How much money to give for the wedding?

People who received invitations on the occasion of marriage often face the problem of how much money to give to the wedding. Let's be realistic: the most desired gift for modern youth is money that is never superfluous, especially for a young family.

What is the reason for the popularity of a gift for a wedding with money?

There is no need to doubt the relevance of your offering. Agree that clarify with all the guests that they will give , not only unrealistic, but also not aesthetically. And the newlyweds are unlikely to be delighted with the wrongly picked bed linen, the fourth tea set or inexpensive coffee maker. They in fact dream to equip the family "nest" only together, being guided by personal tastes and preferences. Many people still hesitate to present small, such modest and inconspicuous cash envelopes. But believe me, they will be more pleased than a huge box with unnecessary equipment or a set of pots.

What amount is given for the wedding?

Naturally, it is worth fully counting on your financial capabilities and family budget. Also, do not lose sight of who you are married: friends, relatives or just acquaintances. In order to somehow come close to a specific amount, some people are trying to figure out the costs that the married people and their family have incurred. So, for example, if you mean a celebration in a restaurant, then it's worth paying the cost of food and alcohol allocated for one person, and then double this amount. If funds permit, you can slightly increase the rate, which will only please young people and their parents.
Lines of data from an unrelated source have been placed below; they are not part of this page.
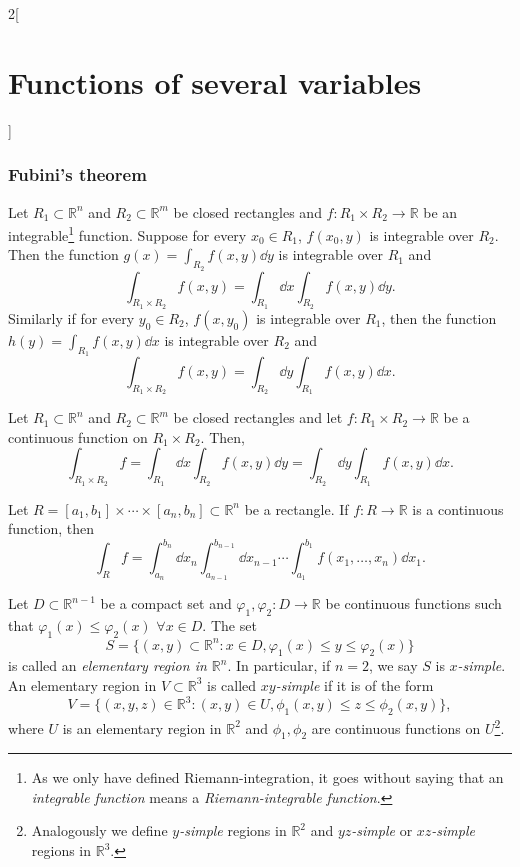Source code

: \documentclass[../../../main.tex]{subfiles}
\begin{document}
\begin{multicols}{2}[\section{Functions of several variables}]
\subsubsection*{Fubini's theorem}
\begin{theorem}
Let $R_1\subset\mathbb{R}^n$ and $R_2\subset\mathbb{R}^m$ be closed rectangles and $f:R_1\times R_2\rightarrow\mathbb{R}$ be an integrable\footnote{As we only have defined Riemann-integration, it goes without saying that an \textit{integrable function} means a \textit{Riemann-integrable function}.} function. Suppose for every $x_0\in R_1$, $f(x_0,y)$ is integrable over $R_2$. Then the function $\displaystyle g(x)=\int_{R_2}f(x,y)\dd y$ is integrable over $R_1$ and $$\int_{R_1\times R_2}f(x,y)=\int_{R_1}\dd x\int_{R_2}f(x,y)\dd y.$$ Similarly if for every $y_0\in R_2$, $f(x,y_0)$ is integrable over $R_1$, then the function $\displaystyle h(y)=\int_{R_1}f(x,y)\dd x$ is integrable over $R_2$ and $$\int_{R_1\times R_2}f(x,y)=\int_{R_2}\dd y\int_{R_1}f(x,y)\dd x.$$
\begin{corollary}
Let $R_1\subset\mathbb{R}^n$ and $R_2\subset\mathbb{R}^m$ be closed rectangles and let $f:R_1\times R_2\rightarrow\mathbb{R}$ be a continuous function on $R_1\times R_2$. Then, $$\int_{R_1\times R_2}f=\int_{R_1}\dd x\int_{R_2}f(x,y)\dd y=\int_{R_2}\dd y\int_{R_1}f(x,y)\dd x.$$
\end{corollary}
\begin{corollary}
Let $R=[a_1,b_1]\times\cdots\times[a_n,b_n]\subset\mathbb{R}^n$ be a rectangle. If $f:R\rightarrow\mathbb{R}$ is a continuous function, then $$\int_Rf=\int_{a_n}^{b_n}\dd x_n\int_{a_{n-1}}^{b_{n-1}}\dd x_{n-1}\cdots\int_{a_1}^{b_1}f(x_1,\ldots,x_n)\dd x_1.$$
\end{corollary}
\begin{definition}
Let $D\subset\mathbb{R}^{n-1}$ be a compact set and $\varphi_1,\varphi_2:D\rightarrow\mathbb{R}$ be continuous functions such that $\varphi_1(x)\leq\varphi_2(x)$ $\forall x\in D$. The set $$S=\{(x,y)\subset\mathbb{R}^n:x\in D, \varphi_1(x)\leq y\leq\varphi_2(x)\}$$ is called an \textit{elementary region in $\mathbb{R}^n$}. In particular, if $n=2$, we say $S$ is \textit{$x$-simple}. An elementary region in $V\subset\mathbb{R}^3$ is called \textit{$xy$-simple} if it is of the form $$V=\{(x,y,z)\in\mathbb{R}^3:(x,y)\in U, \phi_1(x,y)\leq z\leq\phi_2(x,y)\},$$ where $U$ is an elementary region in $\mathbb{R}^2$ and $\phi_1,\phi_2$ are continuous functions on $U$\footnote{Analogously we define \textit{$y$-simple} regions in $\mathbb{R}^2$ and \textit{$yz$-simple} or \textit{$xz$-simple} regions in $\mathbb{R}^3$.}.

\end{definition}
\end{theorem}
\end{multicols}
\end{document}
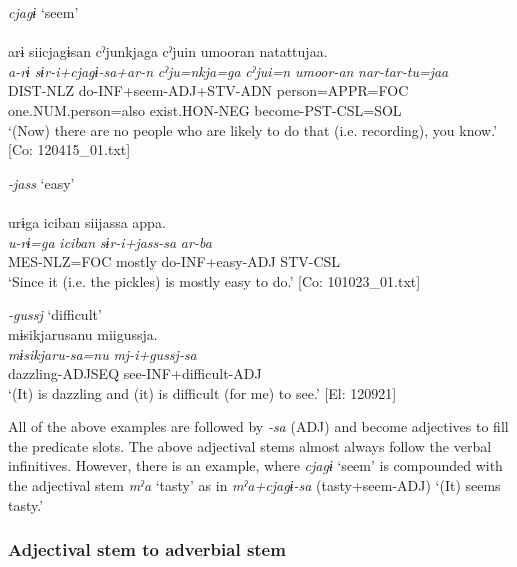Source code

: \ex  \textit{cjagɨ} ‘seem’\\\\
     \glll arɨ  siicjagɨsan  cˀjunkjaga    cˀjuin  umooran  natattujaa.\\
      \textit{a-rɨ}  \textit{sɨr-i+cjagɨ-sa+ar-n}  \textit{cˀju=nkja=ga}   \textit{cˀjui=n}  \textit{umoor-an}  \textit{nar-tar-tu=jaa}\\                                                                          
      DIST-NLZ  do-INF+seem-ADJ+STV-ADN  person=APPR=FOC                   one.NUM.person=also  exist.HON-NEG  become-PST-CSL=SOL\\
     \glt  ‘(Now) there are no people who are likely to do that (i.e. recording), you know.’   [Co: 120415\_01.txt]

\ex \textit{{}-jass} ‘easy’\\\\
    \glll     urɨga  {\textbar}iciban{\textbar}  siijassa  appa.\\
      \textit{u-rɨ=ga}  \textit{iciban}  \textit{sɨr-i+jass-sa}  \textit{ar-ba}\\
      MES-NLZ=FOC  mostly  do-INF+easy-ADJ  STV-CSL\\
      \glt       ‘Since it (i.e. the pickles) is mostly easy to do.’ [Co: 101023\_01.txt]

\ex \textit{{}-gussj} ‘difficult’\\
\glll      mɨsikjarusanu  miigussja.\\
      \textit{mɨsikjaru-sa=nu}  \textit{mj-i+gussj-sa}\\
      dazzling-ADJSEQ  see-INF+difficult-ADJ\\
      \glt       ‘(It) is dazzling and (it) is difficult (for me) to see.’ [El: 120921]
     \z
\z

All of the above examples are followed by \textit{{}-sa} (ADJ) and become adjectives to fill the predicate slots. The above adjectival stems almost always follow the verbal infinitives. However, there is an example, where \textit{cjagɨ} ‘seem’ is compounded with the adjectival stem \textit{mˀa} ‘tasty’ as in \textit{mˀa+cjagɨ-sa} (tasty+seem-ADJ) ‘(It) seems tasty.’

\subsubsection{Adjectival stem to adverbial stem}\label{sec:4.3.8.3}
Also, do not lose sight of the various competitions, bride price , auctions and comic extortion, invented by the toastmaster. If you put everything in the envelope without leaving a penny in your pocket, you can feel very embarrassed when you start to raise funds "on diapers" or to buy a bride.

The reverse side of the question of how much money to put on a wedding

Very often it happens that there is a desire to give a specific amount, and you know exactly its equivalent, but your financial situation is strongly against such costs. And what should I do? In fact, you need to relate to the state of things. After all, the newlyweds organize a holiday for themselves and their loved ones, giving them the opportunity to see how happy and in love they are. A natural desire is to invite all the most native people, without whom you do not even want to celebrate. But if the invitation came from unfamiliar or completely unpleasant people, then perhaps it is better and tactful at all to refuse, so as not to get into a difficult financial situation and not to feel ashamed before the toastmaster or the young for a modest amount, in their opinion.
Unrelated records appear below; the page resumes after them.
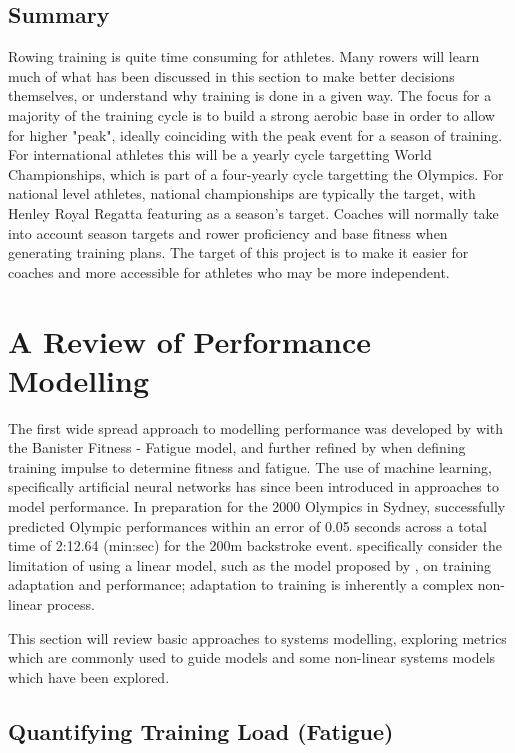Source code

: \subsection{Summary}
Rowing training is quite time consuming for athletes. Many rowers will learn much of what has been discussed in this section to make better decisions themselves, or understand why training is done in a given way. The focus for a majority of the training cycle is to build a strong aerobic base in order to allow for higher "peak", ideally coinciding with the peak event for a season of training. For international athletes this will be a yearly cycle targetting World Championships, which is part of a four-yearly cycle targetting the Olympics. For national level athletes, national championships are typically the target, with Henley Royal Regatta featuring as a season's target. Coaches will normally take into account season targets and rower proficiency and base fitness when generating training plans. The target of this project is to make it easier for coaches and more accessible for athletes who may be more independent. 

\section{A Review of Performance Modelling}
The first wide spread approach to modelling performance was developed by \textcite{Bannister1976} with the Banister Fitness - Fatigue model, and further refined by \textcite{Morton1990} when defining training impulse to determine fitness and fatigue. The use of machine learning, specifically artificial neural networks has since been introduced in approaches to model performance. In preparation for the 2000 Olympics in Sydney, \textcite{Edelmannnusser2002} successfully predicted Olympic performances within an error of 0.05 seconds across a total time of 2:12.64 (min:sec) for the 200m backstroke event. \textcite{Edelmannnusser2002} specifically consider the limitation of using a linear model, such as the model proposed by \textcite{Bannister1976}, on training adaptation and performance; adaptation to training is inherently a complex non-linear process. 

This section will review basic approaches to systems modelling, exploring metrics which are commonly used to guide models and some non-linear systems models which have been explored. 

\subsection{Quantifying Training Load (Fatigue)}
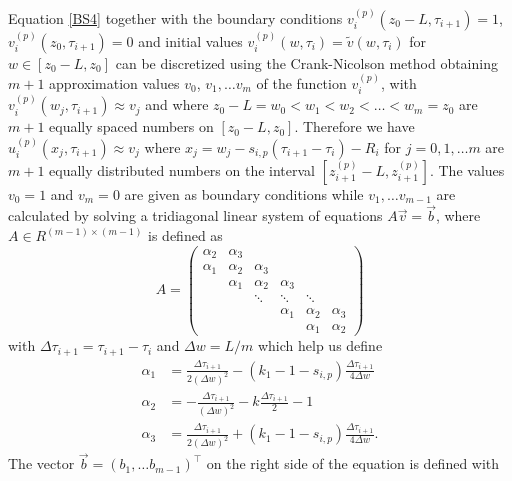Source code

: \documentclass[00main.tex]{subfiles}
\begin{document}
Equation \eqref{BS4} together with the boundary conditions $v_i^{(p)}(z_0-L,\tau_{i+1})=1$, $v_i^{(p)}(z_0,\tau_{i+1})=0$ and initial values $v_i^{(p)}(w,\tau_i)=\tilde{v}(w,\tau_i)$ for $w\in [z_0-L,z_0]$  can be discretized using the Crank-Nicolson method obtaining $m+1$  approximation values $v_0$, $v_1,\hdots v_m$  of the function $v_i^{(p)}$, with  $v_i^{(p)}(w_j,\tau_{i+1})\approx v_j$  and where $z_0 - L=w_0<w_1<w_2<\hdots <w_m=z_0$ are $m+1$  equally spaced numbers on $[z_0-L,z_0]$.  Therefore we have  $u_i^{(p)}(x_j,\tau_{i+1})\approx v_j$ where $x_j = w_j-s_{i,p}(\tau_{i+1}-\tau_i) - R_i$ for $j=0,1, \hdots m$ are $m+1$ equally distributed numbers on the interval $[z_{i+1}^{(p)}-L, z_{i+1}^{(p)}]$. The values $v_0=1$  and $v_m=0$ are given as boundary conditions while $v_1,\hdots v_{m-1}$ are calculated by solving a tridiagonal linear system of equations $A\vec{v} = \vec{b}$,
where $A\in R^{(m-1)\times (m-1)}$ is defined  as
 \[ A = \left( \begin{array}{cccccc}
\alpha_2 & \alpha_3 &   &   &  &  \\
\alpha_1 & \alpha_2 & \alpha_3 &  & &  \\
   & \alpha_1 & \alpha_2 & \alpha_3 &   &    \\
 & & \ddots & \ddots & \ddots & \\
 &  &  & \alpha_1 & \alpha_2 & \alpha_3  \\
 & &   &  & \alpha_1 & \alpha_2 
\end{array} \right) \] 
with $\Delta\tau_{i+1} = \tau_{i+1}-\tau_i$ and $\Delta w = L/m$ which help us define
\begin{align*}
 \alpha_1 &= \frac{\Delta\tau_{i+1}}{2(\Delta w)^2}-(k_1-1-s_{i,p})\frac{\Delta\tau_{i+1}}{4\Delta w} \\
\alpha_2 &=-\frac{\Delta\tau_{i+1}}{(\Delta w)^2}-k\frac{\Delta\tau_{i+1}}{2}-1 \\
 \alpha_3 &= \frac{\Delta\tau_{i+1}}{2(\Delta w)^2}+(k_1-1-s_{i,p})\frac{\Delta\tau_{i+1}}{4\Delta w}.
\end{align*}
The vector $\vec{b}=(b_1,\hdots b_{m-1})^\top$ on the right side of the equation is defined with 
\end{document}

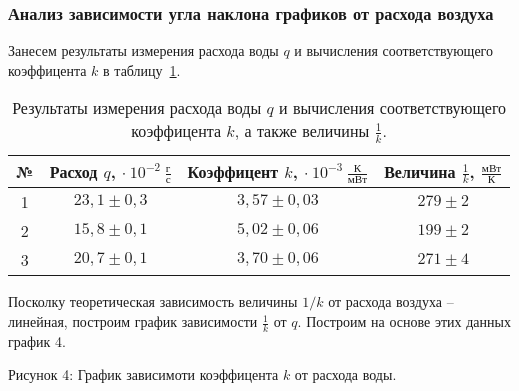 \documentclass[a4paper,11pt]{article}
\begin{document}
\subsubsection{Анализ зависимости угла наклона графиков от расхода воздуха}
Занесем результаты измерения расхода воды $q$ и вычисления соответствующего коэффицента $k$ в таблицу~\ref{table:tab7}.
\begin{table}[h!]
\centering
\begin{tabular}{ ||c|c|c|c|| }
  \hline
  № & Расход $q$, $\cdot\ 10^{-2}\ \frac{г}{с}$ & Коэффицент $k$, $\cdot\ 10^{-3}\ \frac{К}{мВт}$ & Величина $\frac{1}{k}$, $\frac{мВт}{К}$ \\
  \hline
  1 & $23,1 \pm 0,3$ & $3,57 \pm 0,03$ & $279 \pm 2$ \\
  2 & $15,8 \pm 0,1$ & $5,02 \pm 0,06$ & $199 \pm 2$ \\
  3 & $20,7 \pm 0,1$ & $3,70 \pm 0,06$ & $271 \pm 4$ \\
  \hline
\end{tabular}
\caption{Результаты измерения расхода воды $q$ и вычисления соответствующего коэффицента $k$, а также величины $\frac{1}{k}$.}
\label{table:tab7}
\end{table}
\newline
Посколку теоретическая зависимость величины $1/k$ от расхода воздуха -- линейная, построим график зависимости $\frac{1}{k}$ от $q$.\newline
Построим на основе этих данных график 4.\newline\newline
\begin{center}
\newline
Рисунок 4: График зависимоти коэффицента $k$ от расхода воды.\newline
\end{center}
\end{document}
If the invitation is sent by very close and native people, then most likely, your presence is important to them, and not the amount of money that you bring with you in the envelope. Present only as much as you can, the main thing is that it is a gift from a pure heart and with the most kind message. Believe me, even a little money, in combination with the gifts of other guests, will come very handy for a young family.

To date, sometimes even the newlyweds themselves disclose how much money to put on the wedding. This is not only an unceremonious, but also a stupid act, discouraging all the desire to attend the celebration. But guests sometimes give out "pearls", giving an empty envelope with the words "you'll earn". You do not need to make a circus performance from the wedding and suffer with pangs, how much to give and where to get the money. After all, the most important thing is the happiness of the young and your excellent mood on the day of their marriage.